Operating System - OpenVMS
cancel
Showing results for 
Search instead for 
Did you mean: 

HSG80 ema failed disk replacement

 

HSG80 ema failed disk replacement

What is the best practice for replacing a failed disk in an HSG80/EMA enviroment. Is it neccessary to Quiesce the channel the drive is on? How does this effect the production data flow, suppose members of a mirror set are on the same channel? I have been replacing disks without doing this, so long as no rebuilding is going on and the drive is in the failedset. I have had no problems.
10 REPLIES 10
Richard W Hunt
Valued Contributor

Re: HSG80 ema failed disk replacement

Don't know about EMA but I have ESA's where I've done hot-swapping for years.

The idea of a mirror set is that you choose to never allow two members of the same set to be on the same channel if at all possible.
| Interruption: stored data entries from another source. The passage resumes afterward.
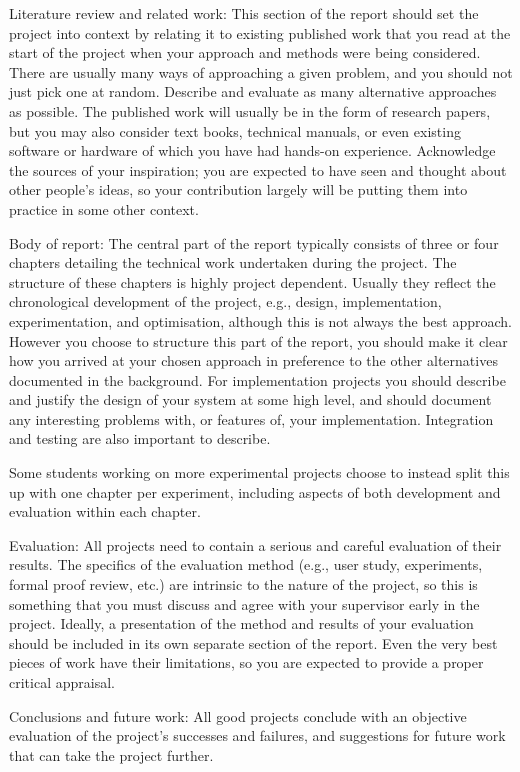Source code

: Literature review and related work: This section of the report should set the project into context by relating it to existing published work that you read at the start of the project when your approach and methods were being considered. There are usually many ways of approaching a given problem, and you should not just pick one at random. Describe and evaluate as many alternative approaches as possible. The published work will usually be in the form of research papers, but you may also consider text books, technical manuals, or even existing software or hardware of which you have had hands-on experience. Acknowledge the sources of your inspiration; you are expected to have seen and thought about other people's ideas, so your contribution largely will be putting them into practice in some other context.

Body of report: The central part of the report typically consists of three or four chapters detailing the technical work undertaken during the project. The structure of these chapters is highly project dependent. Usually they reflect the chronological development of the project, e.g., design, implementation, experimentation, and optimisation, although this is not always the best approach. However you choose to structure this part of the report, you should make it clear how you arrived at your chosen approach in preference to the other alternatives documented in the background. For implementation projects you should describe and justify the design of your system at some high level, and should document any interesting problems with, or features of, your implementation. Integration and testing are also important to describe.

Some students working on more experimental projects choose to instead split this up with one chapter per experiment, including aspects of both development and evaluation within each chapter.

Evaluation: All projects need to contain a serious and careful evaluation of their results. The specifics of the evaluation method (e.g., user study, experiments, formal proof review, etc.) are intrinsic to the nature of the project, so this is something that you must discuss and agree with your supervisor early in the project. Ideally, a presentation of the method and results of your evaluation should be included in its own separate section of the report. Even the very best pieces of work have their limitations, so you are expected to provide a proper critical appraisal.

Conclusions and future work: All good projects conclude with an objective evaluation of the project's successes and failures, and suggestions for future work that can take the project further.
For instance, for my ESA, the mirror sets are shift one row AND one column from each other. So DGA1 (mirror set M1) is defined based on DISK10000 and DISK20100. That way, you never lose the mirror.

I concur with the practice of mucking about using the FAILEDSET and SPARESET as ways to reconstitute mirror members on-line.
Sr. Systems Janitor
Uwe Zessin
Honored Contributor

Re: HSG80 ema failed disk replacement

But you don't need to rip a disk drive from a perfectly operating mirror-set and risk data loss! Just add the desired disk drive as a 3rd member to the set:

> set M1 nopolicy
> set M1 membership=3
> set M1 replace=DISK20100
> set M1 policy=best_performance

wait until the copying to DISK20100 has finished

> reduce DISK20000
> add spareset DISK20000 (or whatever...)
.
Jon Pinkley
Honored Contributor

Re: HSG80 ema failed disk replacement

While I agree 100% with Uwe's procedure to avoid the auto spare drive from coming into play, especially when the purpose is to make a snapshot (the device being reduced), I don't think anyone has specifically answered Daniel's question. In his case, he said a drive failed and was in the failed set, the question was whether it is ok to pull that failed drive without regard to other activity on the backend SCSI bus the failed drive is on.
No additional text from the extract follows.